Popular Post

Popular Posts

Blog Archive

Followers

Posted by : Unknown Kamis, 24 Mei 2012

PERILAKU diskriminasi berarti pembedaan perlakuan terhadap seseorang atau kelompok masyarakat. Atau melihat yang satu lebih tinggi atau penting dari yang lainnya.



Dalam sebuah masyarakat yang diskriminatif mudah timbul perpecahan. Kesetaraan tidak mendapat tempat. Jadi, jangan harap pepatah lama yang mengatakan "duduk sama rendah berdiri sama tinggi" berlaku.

Perilaku diskriminatif bisa tumbuh di mana-mana, termasuk di sekolah dan di keluarga. Diskriminasi dalam ruang domestik sudah banyak dibicarakan yang telah menimbulkan gerakan sosial secara luas. Namun, diskriminasi di sekolah masih malu-malu dibicarakan, bahkan ada pembiaran secara tak sengaja. Misalnya, diskriminasi mata pelajaran hingga ujungnya menimbulkan diskriminasi makin luas.

Ada siswa yang mengatakan mata pelajaran tertentu lebih penting daripada yang lainnya sehingga ada guru yang merasa lebih penting dari guru lainnya karena mata pelajaran yang dipegangnya. Selanjutnya, ada anak-anak yang disebut pintar dan bodoh karena maju di mata pelajaran tertentu. Akhirnya kebijakan sekolah yang kurang memberikan potensi siswa, guru dan sekolah, berkembang secara adil dapat kian mendorong tumbuhnya diskriminatif.
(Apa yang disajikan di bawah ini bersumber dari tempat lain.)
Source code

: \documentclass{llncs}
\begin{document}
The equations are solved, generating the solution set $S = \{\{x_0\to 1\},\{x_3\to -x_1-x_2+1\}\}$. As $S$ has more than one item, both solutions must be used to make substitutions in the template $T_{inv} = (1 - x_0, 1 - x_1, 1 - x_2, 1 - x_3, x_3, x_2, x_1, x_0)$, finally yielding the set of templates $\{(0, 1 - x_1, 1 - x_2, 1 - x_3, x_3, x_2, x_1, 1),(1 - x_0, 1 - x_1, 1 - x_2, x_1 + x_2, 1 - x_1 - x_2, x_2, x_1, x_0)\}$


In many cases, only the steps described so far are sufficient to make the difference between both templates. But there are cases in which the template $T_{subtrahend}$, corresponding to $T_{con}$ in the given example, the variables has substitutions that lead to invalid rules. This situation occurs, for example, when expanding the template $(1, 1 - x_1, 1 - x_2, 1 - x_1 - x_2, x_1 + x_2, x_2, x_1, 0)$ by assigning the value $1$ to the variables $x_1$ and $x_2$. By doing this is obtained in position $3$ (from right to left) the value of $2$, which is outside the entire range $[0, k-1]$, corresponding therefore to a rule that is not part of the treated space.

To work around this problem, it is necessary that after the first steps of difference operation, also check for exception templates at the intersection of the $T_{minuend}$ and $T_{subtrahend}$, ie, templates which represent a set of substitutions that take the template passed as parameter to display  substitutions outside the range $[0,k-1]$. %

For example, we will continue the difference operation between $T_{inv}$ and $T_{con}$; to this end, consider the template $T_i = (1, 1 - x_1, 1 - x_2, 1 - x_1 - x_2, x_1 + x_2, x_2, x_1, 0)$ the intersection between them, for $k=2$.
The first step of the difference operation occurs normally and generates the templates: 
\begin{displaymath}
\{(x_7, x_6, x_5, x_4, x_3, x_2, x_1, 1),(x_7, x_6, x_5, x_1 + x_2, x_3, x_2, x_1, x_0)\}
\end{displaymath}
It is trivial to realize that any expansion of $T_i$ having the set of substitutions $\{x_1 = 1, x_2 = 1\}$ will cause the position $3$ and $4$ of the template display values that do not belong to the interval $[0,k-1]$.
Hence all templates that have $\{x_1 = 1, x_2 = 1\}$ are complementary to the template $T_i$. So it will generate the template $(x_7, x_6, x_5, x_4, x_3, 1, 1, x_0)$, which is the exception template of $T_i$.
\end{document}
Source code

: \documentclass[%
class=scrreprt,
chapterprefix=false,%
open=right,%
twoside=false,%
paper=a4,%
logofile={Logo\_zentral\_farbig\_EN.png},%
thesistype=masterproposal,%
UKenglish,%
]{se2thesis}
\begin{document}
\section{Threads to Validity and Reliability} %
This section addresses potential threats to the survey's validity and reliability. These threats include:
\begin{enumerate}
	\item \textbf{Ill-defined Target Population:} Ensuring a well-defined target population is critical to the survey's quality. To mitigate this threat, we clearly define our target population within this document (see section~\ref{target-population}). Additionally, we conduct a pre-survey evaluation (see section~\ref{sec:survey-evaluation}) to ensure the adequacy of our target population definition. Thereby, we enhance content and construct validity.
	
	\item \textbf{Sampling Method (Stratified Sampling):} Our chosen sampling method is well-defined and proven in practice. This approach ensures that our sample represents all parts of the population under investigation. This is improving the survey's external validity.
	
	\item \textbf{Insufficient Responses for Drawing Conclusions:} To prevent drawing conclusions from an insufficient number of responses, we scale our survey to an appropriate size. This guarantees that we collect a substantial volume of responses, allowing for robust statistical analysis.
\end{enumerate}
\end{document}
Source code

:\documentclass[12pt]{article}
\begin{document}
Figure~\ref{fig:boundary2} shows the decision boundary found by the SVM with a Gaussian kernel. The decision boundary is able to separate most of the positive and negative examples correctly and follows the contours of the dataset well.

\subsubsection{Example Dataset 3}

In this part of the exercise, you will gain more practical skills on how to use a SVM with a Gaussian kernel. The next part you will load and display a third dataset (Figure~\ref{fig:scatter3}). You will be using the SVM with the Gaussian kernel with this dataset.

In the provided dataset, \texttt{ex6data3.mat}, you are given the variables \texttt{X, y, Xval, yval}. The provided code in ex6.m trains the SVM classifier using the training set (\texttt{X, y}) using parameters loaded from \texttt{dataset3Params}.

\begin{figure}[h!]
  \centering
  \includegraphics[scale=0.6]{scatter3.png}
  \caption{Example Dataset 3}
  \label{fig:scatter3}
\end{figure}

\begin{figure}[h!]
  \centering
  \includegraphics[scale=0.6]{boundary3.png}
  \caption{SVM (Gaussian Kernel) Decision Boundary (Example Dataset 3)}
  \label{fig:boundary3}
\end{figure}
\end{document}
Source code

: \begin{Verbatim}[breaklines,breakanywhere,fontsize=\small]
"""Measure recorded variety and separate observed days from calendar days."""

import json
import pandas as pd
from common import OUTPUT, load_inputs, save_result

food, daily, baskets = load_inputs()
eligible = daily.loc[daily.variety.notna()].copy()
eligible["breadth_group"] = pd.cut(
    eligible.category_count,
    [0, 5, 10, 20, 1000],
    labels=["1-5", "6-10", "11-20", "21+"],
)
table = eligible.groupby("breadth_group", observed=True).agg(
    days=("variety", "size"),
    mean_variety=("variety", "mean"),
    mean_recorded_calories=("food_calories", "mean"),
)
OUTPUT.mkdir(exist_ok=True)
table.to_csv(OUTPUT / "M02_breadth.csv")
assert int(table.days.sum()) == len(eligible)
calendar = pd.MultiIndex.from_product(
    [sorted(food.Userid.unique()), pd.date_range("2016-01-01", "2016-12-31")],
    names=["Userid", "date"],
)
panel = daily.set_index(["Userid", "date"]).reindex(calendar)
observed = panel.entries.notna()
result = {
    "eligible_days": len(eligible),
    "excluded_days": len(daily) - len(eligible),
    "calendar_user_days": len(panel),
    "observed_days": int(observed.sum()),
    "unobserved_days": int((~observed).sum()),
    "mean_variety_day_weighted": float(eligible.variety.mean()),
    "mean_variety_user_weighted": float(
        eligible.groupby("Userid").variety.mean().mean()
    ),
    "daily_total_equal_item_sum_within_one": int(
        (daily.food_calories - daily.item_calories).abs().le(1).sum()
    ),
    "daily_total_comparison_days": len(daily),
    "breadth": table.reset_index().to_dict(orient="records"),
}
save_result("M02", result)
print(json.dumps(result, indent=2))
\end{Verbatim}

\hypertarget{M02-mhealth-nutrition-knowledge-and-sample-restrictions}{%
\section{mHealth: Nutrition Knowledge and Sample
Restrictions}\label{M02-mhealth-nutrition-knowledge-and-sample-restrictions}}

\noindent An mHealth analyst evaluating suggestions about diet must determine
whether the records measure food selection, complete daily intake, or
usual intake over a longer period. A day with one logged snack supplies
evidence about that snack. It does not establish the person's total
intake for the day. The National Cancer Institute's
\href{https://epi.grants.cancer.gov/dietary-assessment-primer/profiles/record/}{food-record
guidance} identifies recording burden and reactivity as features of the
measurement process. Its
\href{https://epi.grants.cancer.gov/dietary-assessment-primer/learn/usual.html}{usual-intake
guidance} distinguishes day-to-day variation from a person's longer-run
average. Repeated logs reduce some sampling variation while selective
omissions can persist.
Jika sejak dini di sekolah dan kaum terpelajar menjadi diskriminatif, mereka akan mudah tumbuh menjadi anggota masyarakat yang diskriminatif, pelayan masyarakat yang diskriminatif serta membuat peraturan yang diskriminatif.



Melawan atau Menunggu

Sebagian orang setuju jika Ujian Nasional (UN) dianggap menimbulkan diskriminatif. Guru-guru sejarah beberapa waktu lalu yang berkumpul di Jakarta membuat pernyataan bahwa pelajar tidak tertarik pelajaran sejarah karena pelajaran sejarah tidak termasuk UN.

Catatan keluhan terhadap UN akan makin panjang. Pendek kata UN sebagai kambing hitam tumbuhnya sikap diskrimantif pelajaran. Padahal, banyak juga guru mengeluh bahwa partisipasi dan motivasi siswa rendah walau mengikuti pelajaran untuk UN.

Dengan fakta tadi, masalah diskriminasi di sekolah erat kaitannya dengan sikap menyerah dan gemar mencari kambing hitam. Ini semacam sikap bunuh diri karena menyerah pada cara pandang umum yang menerima diri didiskriminasi oleh keadaan. Padahal fakta UN bisa diterima sebagai "berkah" karena ada ruang lebih bebas melakukan eksplorasi, eksperimen dalam pembelajaran tanpa beban semacam kejar-tayang bagi guru mata pelajaran yang tidak UN.

Mungkin ini dapat disebut sebuah perlawanan kreatif di ruang sempit bernama kelas sehingga kreativitas tidak berada di ruang tunggu untuk minta dan menunggu pemerintah menambah mata pelajaran untuk di-UN-kan.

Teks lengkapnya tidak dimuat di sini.